→ **Assigned task**
Beginning with the first line of the data below, reproduce every line unchanged, ending with the line that holds "Detailed information on".

-- Opening Marker --

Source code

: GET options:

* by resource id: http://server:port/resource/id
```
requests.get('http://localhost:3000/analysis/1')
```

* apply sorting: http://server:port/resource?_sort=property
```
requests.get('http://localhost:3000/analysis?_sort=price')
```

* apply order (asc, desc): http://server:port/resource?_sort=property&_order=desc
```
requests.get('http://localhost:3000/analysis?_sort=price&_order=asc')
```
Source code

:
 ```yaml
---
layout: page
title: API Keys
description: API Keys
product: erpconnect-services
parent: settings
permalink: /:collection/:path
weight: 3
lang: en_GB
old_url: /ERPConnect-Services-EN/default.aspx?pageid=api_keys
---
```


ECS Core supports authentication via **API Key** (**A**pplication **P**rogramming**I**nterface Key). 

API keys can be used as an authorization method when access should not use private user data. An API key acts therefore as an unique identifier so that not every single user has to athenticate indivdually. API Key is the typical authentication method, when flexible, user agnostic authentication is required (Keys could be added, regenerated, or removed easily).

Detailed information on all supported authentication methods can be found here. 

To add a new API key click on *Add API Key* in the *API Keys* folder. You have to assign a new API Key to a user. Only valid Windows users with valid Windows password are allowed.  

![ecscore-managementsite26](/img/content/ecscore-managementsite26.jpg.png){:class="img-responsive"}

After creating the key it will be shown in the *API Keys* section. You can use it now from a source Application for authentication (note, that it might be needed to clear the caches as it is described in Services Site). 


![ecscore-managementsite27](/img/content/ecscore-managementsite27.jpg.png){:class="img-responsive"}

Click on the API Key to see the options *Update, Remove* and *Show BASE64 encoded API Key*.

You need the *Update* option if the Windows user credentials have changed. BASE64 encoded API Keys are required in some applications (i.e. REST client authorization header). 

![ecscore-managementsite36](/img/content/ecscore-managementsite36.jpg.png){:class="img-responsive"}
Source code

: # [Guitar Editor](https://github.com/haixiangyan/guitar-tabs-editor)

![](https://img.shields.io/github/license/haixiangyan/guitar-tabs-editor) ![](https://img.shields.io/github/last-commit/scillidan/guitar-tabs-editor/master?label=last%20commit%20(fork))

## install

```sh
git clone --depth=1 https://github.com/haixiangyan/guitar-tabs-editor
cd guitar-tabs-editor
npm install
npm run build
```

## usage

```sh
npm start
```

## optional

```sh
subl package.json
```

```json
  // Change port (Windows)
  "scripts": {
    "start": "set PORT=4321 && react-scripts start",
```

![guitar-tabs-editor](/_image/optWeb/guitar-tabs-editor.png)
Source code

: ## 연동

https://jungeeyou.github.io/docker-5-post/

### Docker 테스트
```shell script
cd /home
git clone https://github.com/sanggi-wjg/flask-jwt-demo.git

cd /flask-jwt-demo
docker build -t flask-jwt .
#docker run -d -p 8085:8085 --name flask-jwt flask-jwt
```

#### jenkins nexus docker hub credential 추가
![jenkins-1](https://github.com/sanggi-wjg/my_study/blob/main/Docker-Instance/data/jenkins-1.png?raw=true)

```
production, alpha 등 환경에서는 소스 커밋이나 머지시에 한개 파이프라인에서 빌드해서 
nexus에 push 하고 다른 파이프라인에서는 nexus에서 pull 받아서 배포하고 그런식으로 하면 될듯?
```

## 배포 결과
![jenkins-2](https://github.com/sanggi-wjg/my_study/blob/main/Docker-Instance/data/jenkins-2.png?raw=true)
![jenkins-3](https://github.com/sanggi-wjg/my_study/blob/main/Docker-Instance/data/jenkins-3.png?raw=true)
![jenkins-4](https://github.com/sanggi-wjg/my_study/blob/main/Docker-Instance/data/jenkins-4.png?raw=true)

-- Closing Marker --

→ **Completed task**
Source code

: GET options:

* by resource id: http://server:port/resource/id
```
requests.get('http://localhost:3000/analysis/1')
```

* apply sorting: http://server:port/resource?_sort=property
```
requests.get('http://localhost:3000/analysis?_sort=price')
```

* apply order (asc, desc): http://server:port/resource?_sort=property&_order=desc
```
requests.get('http://localhost:3000/analysis?_sort=price&_order=asc')
```
Source code

:
 ```yaml
---
layout: page
title: API Keys
description: API Keys
product: erpconnect-services
parent: settings
permalink: /:collection/:path
weight: 3
lang: en_GB
old_url: /ERPConnect-Services-EN/default.aspx?pageid=api_keys
---
```


ECS Core supports authentication via **API Key** (**A**pplication **P**rogramming**I**nterface Key). 

API keys can be used as an authorization method when access should not use private user data. An API key acts therefore as an unique identifier so that not every single user has to athenticate indivdually. API Key is the typical authentication method, when flexible, user agnostic authentication is required (Keys could be added, regenerated, or removed easily).

Detailed information on all supported authentication methods can be found here. 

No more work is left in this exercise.